_REQUIRED WORK_
What is needed is the number of lines below that contain the word "RMCF", with no other output.

_SOURCE MATERIAL_

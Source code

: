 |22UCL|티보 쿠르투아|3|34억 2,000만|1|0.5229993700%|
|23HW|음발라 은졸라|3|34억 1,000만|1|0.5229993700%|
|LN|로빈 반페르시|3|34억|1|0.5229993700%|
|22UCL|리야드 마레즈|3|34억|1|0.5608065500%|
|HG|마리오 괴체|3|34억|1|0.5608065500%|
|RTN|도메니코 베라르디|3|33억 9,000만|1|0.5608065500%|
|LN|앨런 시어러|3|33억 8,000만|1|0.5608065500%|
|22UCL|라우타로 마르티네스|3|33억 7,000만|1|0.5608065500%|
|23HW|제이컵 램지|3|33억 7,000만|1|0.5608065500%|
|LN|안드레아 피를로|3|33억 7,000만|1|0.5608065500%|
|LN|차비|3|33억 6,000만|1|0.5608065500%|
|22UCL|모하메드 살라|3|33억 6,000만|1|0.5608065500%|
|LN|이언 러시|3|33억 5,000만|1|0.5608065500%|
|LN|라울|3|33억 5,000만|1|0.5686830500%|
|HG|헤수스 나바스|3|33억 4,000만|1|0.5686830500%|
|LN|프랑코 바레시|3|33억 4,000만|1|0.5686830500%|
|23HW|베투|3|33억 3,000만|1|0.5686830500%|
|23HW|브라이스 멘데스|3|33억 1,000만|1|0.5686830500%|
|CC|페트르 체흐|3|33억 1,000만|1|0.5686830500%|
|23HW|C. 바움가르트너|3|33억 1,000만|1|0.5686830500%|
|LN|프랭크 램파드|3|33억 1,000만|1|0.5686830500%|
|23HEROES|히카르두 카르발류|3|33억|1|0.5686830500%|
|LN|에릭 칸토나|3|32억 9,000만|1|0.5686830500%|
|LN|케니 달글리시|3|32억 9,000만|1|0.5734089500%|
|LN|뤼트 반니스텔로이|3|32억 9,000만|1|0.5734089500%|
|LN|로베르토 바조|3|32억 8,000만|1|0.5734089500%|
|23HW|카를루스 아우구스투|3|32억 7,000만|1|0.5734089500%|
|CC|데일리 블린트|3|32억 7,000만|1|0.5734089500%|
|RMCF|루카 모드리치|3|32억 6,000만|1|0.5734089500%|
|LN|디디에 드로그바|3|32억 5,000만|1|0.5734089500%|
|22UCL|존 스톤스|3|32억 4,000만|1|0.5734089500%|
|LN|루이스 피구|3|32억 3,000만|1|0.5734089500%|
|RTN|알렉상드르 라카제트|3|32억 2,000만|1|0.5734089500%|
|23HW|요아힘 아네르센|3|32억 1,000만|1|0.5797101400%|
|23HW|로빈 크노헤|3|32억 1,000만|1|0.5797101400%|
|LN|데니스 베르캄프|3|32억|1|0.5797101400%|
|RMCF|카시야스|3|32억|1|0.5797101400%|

_THE ANSWER_
2